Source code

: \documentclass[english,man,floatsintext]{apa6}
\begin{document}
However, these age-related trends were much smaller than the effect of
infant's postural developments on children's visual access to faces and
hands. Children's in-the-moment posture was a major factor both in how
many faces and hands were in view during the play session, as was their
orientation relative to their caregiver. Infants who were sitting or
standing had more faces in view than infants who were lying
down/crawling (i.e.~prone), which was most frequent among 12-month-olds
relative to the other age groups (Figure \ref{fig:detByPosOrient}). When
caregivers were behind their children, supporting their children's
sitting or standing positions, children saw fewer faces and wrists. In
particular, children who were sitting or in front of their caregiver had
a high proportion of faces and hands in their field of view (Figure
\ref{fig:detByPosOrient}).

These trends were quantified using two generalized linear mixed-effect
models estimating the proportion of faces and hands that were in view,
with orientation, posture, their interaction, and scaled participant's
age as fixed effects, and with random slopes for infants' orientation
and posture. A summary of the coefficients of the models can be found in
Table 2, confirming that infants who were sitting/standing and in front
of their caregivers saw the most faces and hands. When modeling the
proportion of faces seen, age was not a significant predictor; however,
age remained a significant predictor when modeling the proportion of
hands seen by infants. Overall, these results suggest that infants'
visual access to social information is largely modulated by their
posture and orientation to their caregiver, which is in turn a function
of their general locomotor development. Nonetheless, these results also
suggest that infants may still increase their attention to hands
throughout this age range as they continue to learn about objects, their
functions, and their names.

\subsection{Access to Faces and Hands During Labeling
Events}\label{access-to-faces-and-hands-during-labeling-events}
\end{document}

************

▸ **Work to be completed**: The entire listing above, every line of it, should be copied out exactly.

▸ **Answer space**:
Source code

: \documentclass[english,man,floatsintext]{apa6}
\begin{document}
However, these age-related trends were much smaller than the effect of
infant's postural developments on children's visual access to faces and
hands. Children's in-the-moment posture was a major factor both in how
many faces and hands were in view during the play session, as was their
orientation relative to their caregiver. Infants who were sitting or
standing had more faces in view than infants who were lying
down/crawling (i.e.~prone), which was most frequent among 12-month-olds
relative to the other age groups (Figure \ref{fig:detByPosOrient}). When
caregivers were behind their children, supporting their children's
sitting or standing positions, children saw fewer faces and wrists. In
particular, children who were sitting or in front of their caregiver had
a high proportion of faces and hands in their field of view (Figure
\ref{fig:detByPosOrient}).

These trends were quantified using two generalized linear mixed-effect
models estimating the proportion of faces and hands that were in view,
with orientation, posture, their interaction, and scaled participant's
age as fixed effects, and with random slopes for infants' orientation
and posture. A summary of the coefficients of the models can be found in
Table 2, confirming that infants who were sitting/standing and in front
of their caregivers saw the most faces and hands. When modeling the
proportion of faces seen, age was not a significant predictor; however,
age remained a significant predictor when modeling the proportion of
hands seen by infants. Overall, these results suggest that infants'
visual access to social information is largely modulated by their
posture and orientation to their caregiver, which is in turn a function
of their general locomotor development. Nonetheless, these results also
suggest that infants may still increase their attention to hands
throughout this age range as they continue to learn about objects, their
functions, and their names.

\subsection{Access to Faces and Hands During Labeling
Events}\label{access-to-faces-and-hands-during-labeling-events}
\end{document}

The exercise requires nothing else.